WHAT IS BEING ASKED.
Below this line is the material. Write out only its lines from the one containing "In order to retain" through the one containing "The last expression", both kept, exactly.
━━━
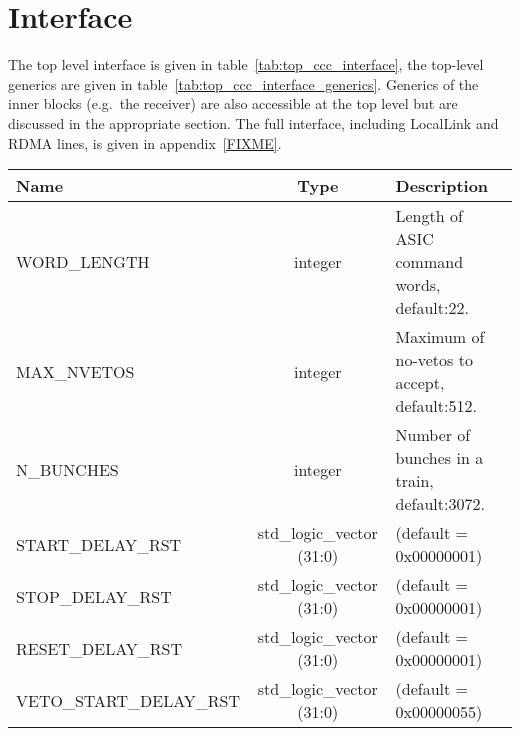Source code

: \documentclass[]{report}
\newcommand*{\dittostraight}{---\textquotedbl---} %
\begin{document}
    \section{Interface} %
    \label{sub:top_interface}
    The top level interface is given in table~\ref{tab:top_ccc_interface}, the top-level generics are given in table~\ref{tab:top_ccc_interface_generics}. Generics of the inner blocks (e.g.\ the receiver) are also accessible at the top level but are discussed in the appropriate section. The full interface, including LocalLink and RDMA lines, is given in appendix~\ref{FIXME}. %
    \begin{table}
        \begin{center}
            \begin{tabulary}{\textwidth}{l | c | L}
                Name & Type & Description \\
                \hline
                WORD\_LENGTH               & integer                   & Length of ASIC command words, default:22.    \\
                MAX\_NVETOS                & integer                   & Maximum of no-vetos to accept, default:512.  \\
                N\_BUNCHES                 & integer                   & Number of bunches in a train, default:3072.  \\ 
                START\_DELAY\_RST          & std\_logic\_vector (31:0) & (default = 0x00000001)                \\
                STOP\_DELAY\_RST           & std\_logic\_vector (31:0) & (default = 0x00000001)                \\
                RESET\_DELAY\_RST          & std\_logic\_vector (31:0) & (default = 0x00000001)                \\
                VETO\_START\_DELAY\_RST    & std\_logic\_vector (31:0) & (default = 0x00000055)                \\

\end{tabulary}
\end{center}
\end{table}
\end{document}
━━━
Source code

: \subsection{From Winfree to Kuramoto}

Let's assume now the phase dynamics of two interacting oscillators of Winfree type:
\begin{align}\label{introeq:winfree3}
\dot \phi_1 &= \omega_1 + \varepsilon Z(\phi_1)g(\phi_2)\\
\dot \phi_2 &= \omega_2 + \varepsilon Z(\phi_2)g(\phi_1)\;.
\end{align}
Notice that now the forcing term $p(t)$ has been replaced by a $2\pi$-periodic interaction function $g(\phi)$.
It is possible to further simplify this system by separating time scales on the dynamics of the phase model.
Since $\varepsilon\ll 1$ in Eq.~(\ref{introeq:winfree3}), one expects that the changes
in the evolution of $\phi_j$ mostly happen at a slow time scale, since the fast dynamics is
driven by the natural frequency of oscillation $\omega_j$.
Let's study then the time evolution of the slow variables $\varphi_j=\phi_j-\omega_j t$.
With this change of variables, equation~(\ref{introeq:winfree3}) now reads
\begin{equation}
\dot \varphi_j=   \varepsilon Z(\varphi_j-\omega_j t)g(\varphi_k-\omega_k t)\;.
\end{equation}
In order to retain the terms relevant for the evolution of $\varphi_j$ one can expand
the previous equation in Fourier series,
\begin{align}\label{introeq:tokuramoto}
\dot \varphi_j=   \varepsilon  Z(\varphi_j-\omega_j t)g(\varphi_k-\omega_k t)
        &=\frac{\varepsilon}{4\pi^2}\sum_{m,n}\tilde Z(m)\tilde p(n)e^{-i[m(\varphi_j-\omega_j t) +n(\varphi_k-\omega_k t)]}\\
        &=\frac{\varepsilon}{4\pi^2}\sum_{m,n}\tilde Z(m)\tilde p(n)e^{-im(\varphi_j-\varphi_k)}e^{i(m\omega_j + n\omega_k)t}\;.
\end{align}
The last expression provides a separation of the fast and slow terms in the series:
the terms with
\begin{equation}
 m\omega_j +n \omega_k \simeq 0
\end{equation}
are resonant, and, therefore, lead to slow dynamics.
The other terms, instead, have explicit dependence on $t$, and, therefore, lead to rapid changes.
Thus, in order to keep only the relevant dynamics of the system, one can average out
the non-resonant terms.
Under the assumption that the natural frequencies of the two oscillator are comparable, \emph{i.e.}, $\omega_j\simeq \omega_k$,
━━━
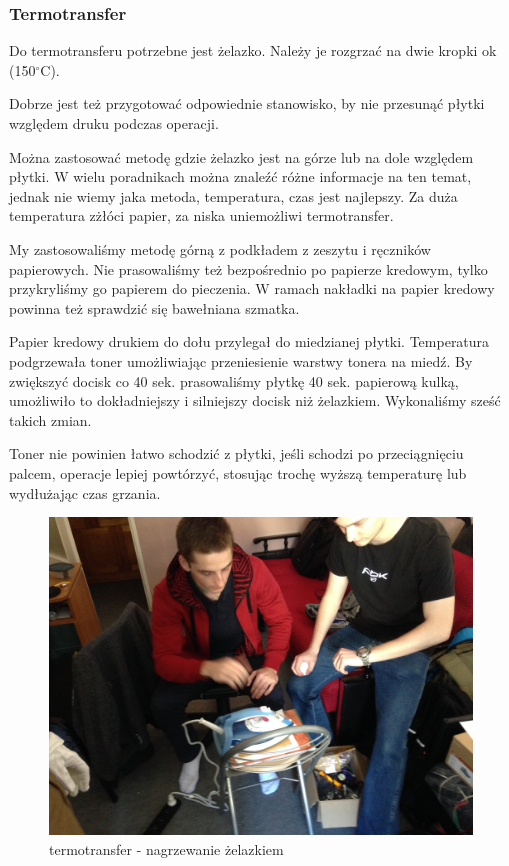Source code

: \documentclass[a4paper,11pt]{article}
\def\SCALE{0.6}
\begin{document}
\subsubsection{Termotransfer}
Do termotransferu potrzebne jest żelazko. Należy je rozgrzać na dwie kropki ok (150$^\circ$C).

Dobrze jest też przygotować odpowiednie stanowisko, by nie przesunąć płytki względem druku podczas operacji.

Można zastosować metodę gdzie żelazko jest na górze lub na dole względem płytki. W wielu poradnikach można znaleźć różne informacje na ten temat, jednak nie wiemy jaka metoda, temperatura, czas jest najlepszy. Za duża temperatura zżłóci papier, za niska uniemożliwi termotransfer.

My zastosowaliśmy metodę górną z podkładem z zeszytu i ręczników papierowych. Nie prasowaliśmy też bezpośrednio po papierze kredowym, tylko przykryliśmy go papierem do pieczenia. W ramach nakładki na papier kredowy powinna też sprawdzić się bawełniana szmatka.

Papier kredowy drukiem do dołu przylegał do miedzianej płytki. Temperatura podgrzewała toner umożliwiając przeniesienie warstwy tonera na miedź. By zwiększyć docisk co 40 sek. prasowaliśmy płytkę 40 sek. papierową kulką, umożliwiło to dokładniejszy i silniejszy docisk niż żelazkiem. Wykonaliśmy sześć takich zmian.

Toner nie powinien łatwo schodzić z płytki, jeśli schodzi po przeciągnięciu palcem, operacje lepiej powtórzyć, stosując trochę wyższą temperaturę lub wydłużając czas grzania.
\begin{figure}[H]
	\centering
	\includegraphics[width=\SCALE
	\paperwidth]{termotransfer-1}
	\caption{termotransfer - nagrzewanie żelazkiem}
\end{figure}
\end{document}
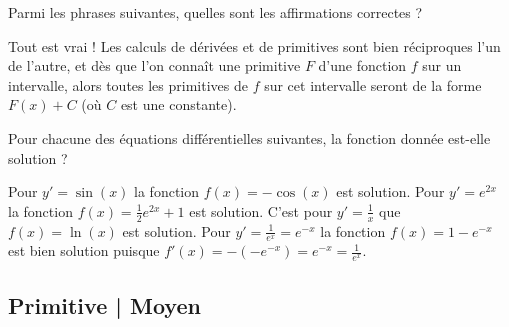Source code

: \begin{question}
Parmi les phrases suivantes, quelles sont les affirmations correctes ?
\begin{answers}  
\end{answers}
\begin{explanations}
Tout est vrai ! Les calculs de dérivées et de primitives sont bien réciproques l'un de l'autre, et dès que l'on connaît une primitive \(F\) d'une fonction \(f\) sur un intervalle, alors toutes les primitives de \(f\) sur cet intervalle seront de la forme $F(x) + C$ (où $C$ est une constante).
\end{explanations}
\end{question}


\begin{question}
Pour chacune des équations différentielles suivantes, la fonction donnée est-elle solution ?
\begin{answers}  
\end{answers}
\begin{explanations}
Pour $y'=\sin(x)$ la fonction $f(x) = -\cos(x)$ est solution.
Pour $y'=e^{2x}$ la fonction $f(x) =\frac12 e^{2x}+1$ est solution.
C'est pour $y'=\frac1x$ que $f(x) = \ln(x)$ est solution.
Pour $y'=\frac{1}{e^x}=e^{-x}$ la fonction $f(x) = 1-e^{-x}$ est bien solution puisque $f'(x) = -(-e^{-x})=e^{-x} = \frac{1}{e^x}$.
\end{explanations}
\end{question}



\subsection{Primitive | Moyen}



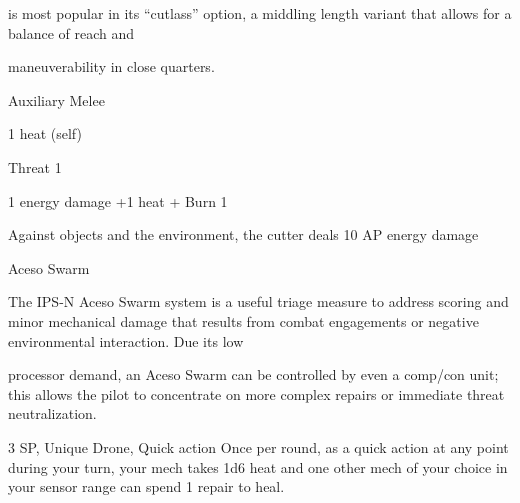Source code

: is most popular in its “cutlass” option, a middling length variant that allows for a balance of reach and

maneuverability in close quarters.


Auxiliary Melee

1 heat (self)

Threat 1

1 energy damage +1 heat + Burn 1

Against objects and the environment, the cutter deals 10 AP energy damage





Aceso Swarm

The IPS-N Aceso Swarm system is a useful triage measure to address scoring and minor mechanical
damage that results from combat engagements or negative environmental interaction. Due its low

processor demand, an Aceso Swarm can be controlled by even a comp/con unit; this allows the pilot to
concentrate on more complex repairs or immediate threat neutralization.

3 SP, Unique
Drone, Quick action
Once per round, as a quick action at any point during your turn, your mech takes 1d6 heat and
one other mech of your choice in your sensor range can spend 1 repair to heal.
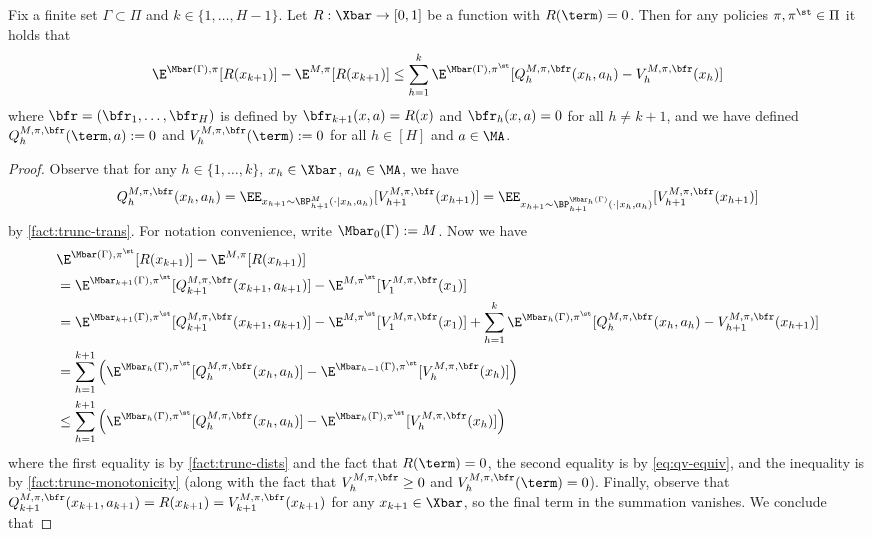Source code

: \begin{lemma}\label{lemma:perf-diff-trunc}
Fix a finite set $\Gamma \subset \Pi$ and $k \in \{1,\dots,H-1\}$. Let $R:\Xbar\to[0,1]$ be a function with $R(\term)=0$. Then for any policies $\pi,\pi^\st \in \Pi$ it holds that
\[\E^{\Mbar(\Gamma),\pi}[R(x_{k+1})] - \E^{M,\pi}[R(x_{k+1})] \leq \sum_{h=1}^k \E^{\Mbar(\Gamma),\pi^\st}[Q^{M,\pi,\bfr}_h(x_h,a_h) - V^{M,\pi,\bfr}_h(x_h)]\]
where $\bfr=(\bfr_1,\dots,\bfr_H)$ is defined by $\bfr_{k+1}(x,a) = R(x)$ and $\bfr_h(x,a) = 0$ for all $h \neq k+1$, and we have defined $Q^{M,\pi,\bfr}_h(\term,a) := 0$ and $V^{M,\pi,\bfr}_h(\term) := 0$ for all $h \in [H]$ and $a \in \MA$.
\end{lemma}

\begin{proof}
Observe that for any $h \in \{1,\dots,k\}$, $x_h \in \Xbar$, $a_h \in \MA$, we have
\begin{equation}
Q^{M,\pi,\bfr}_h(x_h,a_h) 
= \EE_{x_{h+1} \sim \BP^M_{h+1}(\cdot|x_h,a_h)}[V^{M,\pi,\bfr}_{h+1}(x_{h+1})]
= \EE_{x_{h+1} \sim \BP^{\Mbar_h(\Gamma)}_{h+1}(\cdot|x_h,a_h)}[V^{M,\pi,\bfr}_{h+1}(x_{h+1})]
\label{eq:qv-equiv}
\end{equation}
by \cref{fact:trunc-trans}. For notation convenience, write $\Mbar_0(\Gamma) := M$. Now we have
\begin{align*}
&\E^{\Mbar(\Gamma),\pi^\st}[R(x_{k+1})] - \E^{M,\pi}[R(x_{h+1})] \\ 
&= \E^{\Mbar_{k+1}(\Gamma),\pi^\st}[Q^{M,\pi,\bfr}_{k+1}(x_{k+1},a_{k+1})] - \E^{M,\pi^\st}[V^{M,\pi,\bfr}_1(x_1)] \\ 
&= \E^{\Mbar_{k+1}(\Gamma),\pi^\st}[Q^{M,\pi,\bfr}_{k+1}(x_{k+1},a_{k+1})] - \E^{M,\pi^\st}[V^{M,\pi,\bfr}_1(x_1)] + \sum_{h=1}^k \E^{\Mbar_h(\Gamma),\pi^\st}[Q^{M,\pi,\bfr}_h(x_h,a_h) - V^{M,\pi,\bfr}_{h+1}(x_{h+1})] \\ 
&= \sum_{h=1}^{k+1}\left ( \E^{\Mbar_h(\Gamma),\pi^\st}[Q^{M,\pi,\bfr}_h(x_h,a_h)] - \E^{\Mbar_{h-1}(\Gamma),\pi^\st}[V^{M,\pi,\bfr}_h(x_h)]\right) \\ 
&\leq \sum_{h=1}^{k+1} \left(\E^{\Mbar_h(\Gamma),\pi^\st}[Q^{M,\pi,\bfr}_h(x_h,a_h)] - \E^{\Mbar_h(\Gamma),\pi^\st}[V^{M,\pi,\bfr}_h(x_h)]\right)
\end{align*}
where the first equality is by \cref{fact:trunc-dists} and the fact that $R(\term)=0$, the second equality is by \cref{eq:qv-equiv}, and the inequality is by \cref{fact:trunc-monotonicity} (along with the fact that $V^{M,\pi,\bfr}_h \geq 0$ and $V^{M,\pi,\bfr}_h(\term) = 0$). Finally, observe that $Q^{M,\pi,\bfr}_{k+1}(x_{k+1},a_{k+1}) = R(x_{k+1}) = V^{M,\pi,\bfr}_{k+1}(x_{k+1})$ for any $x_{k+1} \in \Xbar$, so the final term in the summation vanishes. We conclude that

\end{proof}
━━━
ANSWER TO THE PROBLEM.
In order to retain the terms relevant for the evolution of $\varphi_j$ one can expand
the previous equation in Fourier series,
\begin{align}\label{introeq:tokuramoto}
\dot \varphi_j=   \varepsilon  Z(\varphi_j-\omega_j t)g(\varphi_k-\omega_k t)
        &=\frac{\varepsilon}{4\pi^2}\sum_{m,n}\tilde Z(m)\tilde p(n)e^{-i[m(\varphi_j-\omega_j t) +n(\varphi_k-\omega_k t)]}\\
        &=\frac{\varepsilon}{4\pi^2}\sum_{m,n}\tilde Z(m)\tilde p(n)e^{-im(\varphi_j-\varphi_k)}e^{i(m\omega_j + n\omega_k)t}\;.
\end{align}
The last expression provides a separation of the fast and slow terms in the series:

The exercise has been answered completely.